INTERSPEECH 2006 - ICSLP
In spoken document retrieval, it is necessary to support a variety of audio corpora from sources that have a range of conditions (e.g., channels, microphones, noise conditions, recording media, etc.). Varying band-limited speech represents one of the most challenging factors for robust speech recognition. The missing-feature reconstruction method shows the effectiveness in recognition of the speech corrupted by additive noise. However, it has a problem when applied to the band-limited speech reconstruction, since it assumes that the observations in the unreliable regions are always greater than the latent original clean speech. In this study, we propose to modify the current way to calculate the marginal probability for reconstruction into the computation depending only on the reliable components.
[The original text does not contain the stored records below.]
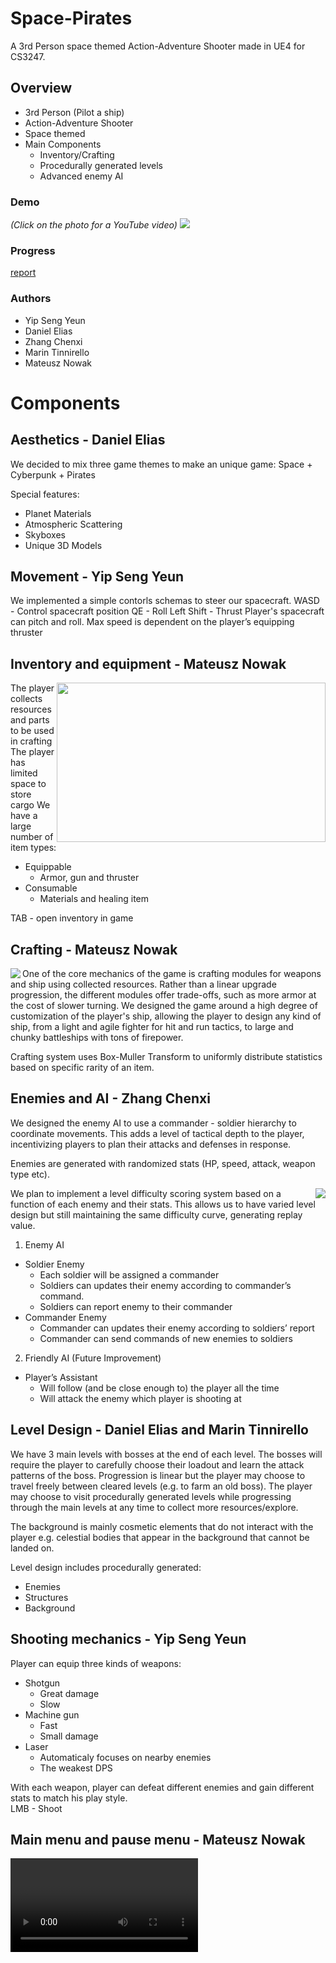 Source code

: # Space-Pirates

A 3rd Person space themed Action-Adventure Shooter made in UE4 for CS3247.

## Overview
* 3rd Person (Pilot a ship)
* Action-Adventure Shooter
* Space themed
* Main Components
  * Inventory/Crafting
  * Procedurally generated levels
  * Advanced enemy AI
  
### Demo 
<i>(Click on the photo for a YouTube video)</i>
 <a href="https://www.youtube.com/watch?v=DKVqgNOoBbg&feature=youtu.be&fbclid=IwAR0O3zAqjMPAVMuxeKsmwqJQhmeAkprAe_v9s42tifbSYmxOEI8P2REf28">
  <img src="http://i3.ytimg.com/vi/DKVqgNOoBbg/maxresdefault.jpg">
  </a>
  
  
### Progress 
[report](https://docs.google.com/presentation/d/1eGcTbFQlsOf9wjRUjX8DOPPf3GZ66VDgOXNdJ98zz2Q/edit?usp=sharing)

### Authors
* Yip Seng Yeun
* Daniel Elias
* Zhang Chenxi
* Marin Tinnirello
* Mateusz Nowak

# Components

## Aesthetics - Daniel Elias
We decided to mix three game themes to make an unique game:
Space + Cyberpunk + Pirates

Special features:
* Planet Materials
* Atmospheric Scattering
* Skyboxes
* Unique 3D Models

## Movement - Yip Seng Yeun
We implemented a simple contorls schemas to steer our spacecraft.
WASD - Control spacecraft position
QE - Roll
Left Shift - Thrust
Player's spacecraft can pitch and roll. Max speed is dependent on the player’s equipping thruster


## Inventory and equipment - Mateusz Nowak

<img src="https://github.com/Futuramistic/Space-Pirates/blob/master/Promo/Images/Inventory.PNG" width="430" height="255" align="right">

The player collects resources and parts to be used in crafting
The player has limited space to store cargo
We have a large number of item types:
* Equippable
  * Armor, gun and thruster
* Consumable
  * Materials and healing item
  
 TAB - open inventory in game


## Crafting - Mateusz Nowak

<img src="https://github.com/Futuramistic/Space-Pirates/blob/master/Promo/Images/Crafting.PNG" align="left">

One of the core mechanics of the game is crafting modules for weapons and ship using collected resources. Rather than a linear upgrade progression, the different modules offer trade-offs, such as more armor at the cost of slower turning.
We designed the game around a high degree of customization of the player's ship, allowing the player to design any kind of ship, from a light and agile fighter for hit and run tactics, to large and chunky battleships with tons of firepower.

Crafting system uses Box-Muller Transform to uniformly distribute statistics based on specific rarity of an item.

## Enemies and AI - Zhang Chenxi
We designed the enemy AI to use a commander - soldier hierarchy to coordinate movements. This adds a level of tactical depth to the player, incentivizing players to plan their attacks and defenses in response. 

Enemies are generated with randomized stats (HP, speed, attack, weapon type etc).

<img src="https://github.com/Futuramistic/Space-Pirates/blob/master/Promo/Images/Models.PNG" align="right">

We plan to implement a level difficulty scoring system based on a function of each enemy and their stats. This allows us to have varied level design but still maintaining the same difficulty curve, generating replay value.

1. Enemy AI
  * Soldier Enemy
    * Each soldier will be assigned a commander
    * Soldiers can updates their enemy according to commander’s command.
    * Soldiers can report enemy to their commander
  * Commander Enemy
    * Commander can updates their enemy according to soldiers’ report
    * Commander can send commands of new enemies to soldiers
2. Friendly AI (Future Improvement)
  * Player’s Assistant
    * Will follow (and be close enough to) the player all the time
    * Will attack the enemy which player is shooting at
    
## Level Design - Daniel Elias and Marin Tinnirello
We have 3 main levels with bosses at the end of each level. The bosses will require the player to carefully choose their loadout and learn the attack patterns of the boss. Progression is linear but the player may choose to travel freely between cleared levels (e.g. to farm an old boss). The player may choose to visit procedurally generated levels while progressing through the main levels at any time to collect more resources/explore.

The background is mainly cosmetic elements that do not interact with the player e.g. celestial bodies that appear in the background that cannot be landed on.

Level design includes procedurally generated:
* Enemies
* Structures
* Background

## Shooting mechanics - Yip Seng Yeun
Player can equip three kinds of weapons:
* Shotgun
  + Great damage
  - Slow
* Machine gun
  + Fast
  - Small damage
* Laser
  + Automaticaly focuses on nearby enemies
  - The weakest DPS
  
With each weapon, player can defeat different enemies and gain different stats to match his play style.  
LMB - Shoot

## Main menu and pause menu - Mateusz Nowak

<video>

Escape - pause game

## Save game/Load game - Mateusz Nowak

<img src="https://github.com/Futuramistic/Space-Pirates/blob/master/Promo/Images/Menus.PNG">

## Special effects - Daniel Elias and Marin Tinnirello
* Blur effect and special sound effect when the player’s speed is high.
* Special star gates to change levels

## Sound - Daniel Elias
To detect the cut-off regions from incoming speech, the blind mask estimation scheme is proposed, which employs the synthesized band-limited speech model without training database. Experimental results on Aurora 2.0 and actual band-limited speech (NGSW corpus) indicate that the proposed method is effective in improving recognition accuracy of the band-limited speech. Through combining with an adaptation method, 22.17% of relative improvement is obtained on NGSW.
Bibliographic reference. Kim, Wooil / Hansen, John H. L. (2006): "Missing-feature reconstruction for band-limited speech recognition in spoken document retrieval", In INTERSPEECH-2006, paper 1826-Thu1CaP.2.